Le monde politique s’est tu. Le président du Conseil d’État est aux abonnés absents, certains autres Sages balancent un no comment qui semble être le mot d’ordre au cœur de cette tempête. Les seuls à tenir la barre sont les têtes de liste de déi Lénk, Marc Baum et David Wagner, qui demandent la démission pure et simple de Lucien Lux et une réaction du parquet face à ce flagrant délit de corruption.

Selon nos confrères de RTL, la présidence du Conseil d’État a saisi le comité de déontologie, preuve que Lucien Lux s’est bien rendu coupable d’une faute disciplinaire suffisamment grave. Les excuses qu’il a présentées au président Christophe Schiltz, socialiste comme lui, ne suffisent pas. Conseiller depuis 2014, Lucien Lux ne pouvait ignorer ses «obligations de confidentialité, d’impartialité, d’exactitude et d’intégrité».

Ce comité de déontologie est composé de trois membres effectifs et de trois membres suppléants désignés par le Conseil d’État «en raison de leur expérience et de leur autorité morale en matière de déontologie professionnelle», selon la loi régissant la Haute Corporation. La présidente honoraire de la Cour supérieure de Justice, Marie-Paule Engel, l’administrateur général honoraire, Albert Hansen, et le président honoraire du Conseil d’État, Pierre Mores, membres de ce comité, devront rendre leur rapport au Bureau du Conseil d’État dans lequel figureront les résultats de l’enquête, une évaluation des faits et des recommandations.

Selon la gravité de la faute, Lucien Lux risque l’avertissement, la réprimande, l’exclusion temporaire des fonctions avec privation de l’indemnité pour une période de six mois au maximum ou la révocation, qui emporte la perte du titre. Quoi qu’il advienne, cette affaire va ternir l’image de sérénité que les Sages cherchent à tout prix à entretenir derrière les portes capitonnées de l’institution.

Aucune déclaration d’intérêts

Pour La Gauche qui dénonce depuis des années le manque de transparence et le risque de népotisme qui plane sur le Conseil d’État, cette affaire démontre «le pouvoir influent des intérêts économiques qui y tirent les fils».  Dans le cas de Lucien Lux, ses liens économiques avec Flavio Becca dont il dépend complètement financièrement, passent très mal avec le souhait du président Schiltz «d’éviter une politisation, une pression de l’extérieur sur les conseillers, pour qu’ils puissent travailler en tant que collège, en toute sérénité», comme il nous le déclarait en janvier dernier dans une interview.

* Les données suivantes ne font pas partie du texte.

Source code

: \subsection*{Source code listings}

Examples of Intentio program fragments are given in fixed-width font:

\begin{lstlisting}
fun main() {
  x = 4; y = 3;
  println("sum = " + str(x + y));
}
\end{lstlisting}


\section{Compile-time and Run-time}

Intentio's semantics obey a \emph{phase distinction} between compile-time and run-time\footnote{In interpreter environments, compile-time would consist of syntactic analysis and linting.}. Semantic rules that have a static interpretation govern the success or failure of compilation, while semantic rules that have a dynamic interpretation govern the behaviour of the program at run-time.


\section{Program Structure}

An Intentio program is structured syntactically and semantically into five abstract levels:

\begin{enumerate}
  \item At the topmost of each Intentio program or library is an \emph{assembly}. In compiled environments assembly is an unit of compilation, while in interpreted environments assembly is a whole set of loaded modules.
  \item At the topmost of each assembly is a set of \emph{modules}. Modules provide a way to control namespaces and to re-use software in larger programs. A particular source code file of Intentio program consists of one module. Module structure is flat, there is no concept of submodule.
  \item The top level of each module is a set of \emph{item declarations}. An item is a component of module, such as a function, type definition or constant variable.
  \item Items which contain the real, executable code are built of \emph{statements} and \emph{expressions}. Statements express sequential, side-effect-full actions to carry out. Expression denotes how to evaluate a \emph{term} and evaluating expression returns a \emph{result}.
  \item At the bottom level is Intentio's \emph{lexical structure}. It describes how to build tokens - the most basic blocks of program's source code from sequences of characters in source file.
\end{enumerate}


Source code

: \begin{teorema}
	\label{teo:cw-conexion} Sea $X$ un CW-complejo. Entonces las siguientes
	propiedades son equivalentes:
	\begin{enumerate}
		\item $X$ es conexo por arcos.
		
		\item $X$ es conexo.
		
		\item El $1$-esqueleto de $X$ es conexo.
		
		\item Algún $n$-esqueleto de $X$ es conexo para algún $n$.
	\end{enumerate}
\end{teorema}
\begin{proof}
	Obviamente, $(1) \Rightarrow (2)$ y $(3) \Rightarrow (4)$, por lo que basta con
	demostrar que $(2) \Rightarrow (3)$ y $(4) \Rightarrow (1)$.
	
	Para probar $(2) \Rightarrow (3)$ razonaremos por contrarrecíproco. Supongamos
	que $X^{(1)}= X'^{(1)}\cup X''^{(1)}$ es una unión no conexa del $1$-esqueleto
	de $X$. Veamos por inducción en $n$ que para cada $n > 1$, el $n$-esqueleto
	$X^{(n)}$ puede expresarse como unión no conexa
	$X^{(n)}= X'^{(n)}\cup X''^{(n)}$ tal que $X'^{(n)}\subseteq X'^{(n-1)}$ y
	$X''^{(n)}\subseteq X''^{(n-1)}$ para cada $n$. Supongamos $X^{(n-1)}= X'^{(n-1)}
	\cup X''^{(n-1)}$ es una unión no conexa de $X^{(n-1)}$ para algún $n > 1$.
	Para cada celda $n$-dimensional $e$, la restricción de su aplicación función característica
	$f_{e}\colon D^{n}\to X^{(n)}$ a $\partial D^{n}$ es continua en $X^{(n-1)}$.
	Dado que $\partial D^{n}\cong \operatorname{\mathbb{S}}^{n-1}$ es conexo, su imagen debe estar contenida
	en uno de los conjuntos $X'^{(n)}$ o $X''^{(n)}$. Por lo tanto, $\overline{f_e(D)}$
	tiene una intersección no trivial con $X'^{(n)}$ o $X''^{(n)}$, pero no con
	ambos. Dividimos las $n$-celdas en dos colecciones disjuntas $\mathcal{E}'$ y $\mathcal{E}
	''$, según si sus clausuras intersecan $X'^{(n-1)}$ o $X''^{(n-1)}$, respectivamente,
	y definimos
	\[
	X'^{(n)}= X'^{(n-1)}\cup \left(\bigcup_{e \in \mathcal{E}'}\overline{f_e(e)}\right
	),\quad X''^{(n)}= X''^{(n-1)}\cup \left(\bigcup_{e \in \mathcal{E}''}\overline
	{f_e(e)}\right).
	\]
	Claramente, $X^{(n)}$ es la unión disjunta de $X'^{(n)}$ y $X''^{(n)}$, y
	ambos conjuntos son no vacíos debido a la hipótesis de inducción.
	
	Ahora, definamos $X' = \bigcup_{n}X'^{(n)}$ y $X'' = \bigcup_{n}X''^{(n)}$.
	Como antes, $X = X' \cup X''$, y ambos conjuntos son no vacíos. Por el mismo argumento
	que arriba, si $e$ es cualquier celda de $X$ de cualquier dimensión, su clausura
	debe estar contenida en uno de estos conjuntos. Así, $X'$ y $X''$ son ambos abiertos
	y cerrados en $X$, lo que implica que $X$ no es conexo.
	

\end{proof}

Déi Lénk rappelle que les avis du Conseil d’État ont souvent trahi le poids que les propriétaires fonciers représentaient dans le processus. Le projet de loi sur les «contrats de construction» que les Sages ont «déchiré», aurait considérablement réduit le plein pouvoir des propriétaires fonciers, selon déi Lénk. «Par ce geste, le Conseil d’État a défendu les intérêts particuliers de gros promoteurs et spéculateurs de l’immobilier qu’avait déjà révélés au grand jour l’Observatoire de l’habitat», souligne le parti qui veut abolir le Conseil d’État dans sa forme actuelle en le remplaçant par «une instance représentative de la société civile qui porte conseil à la Chambre».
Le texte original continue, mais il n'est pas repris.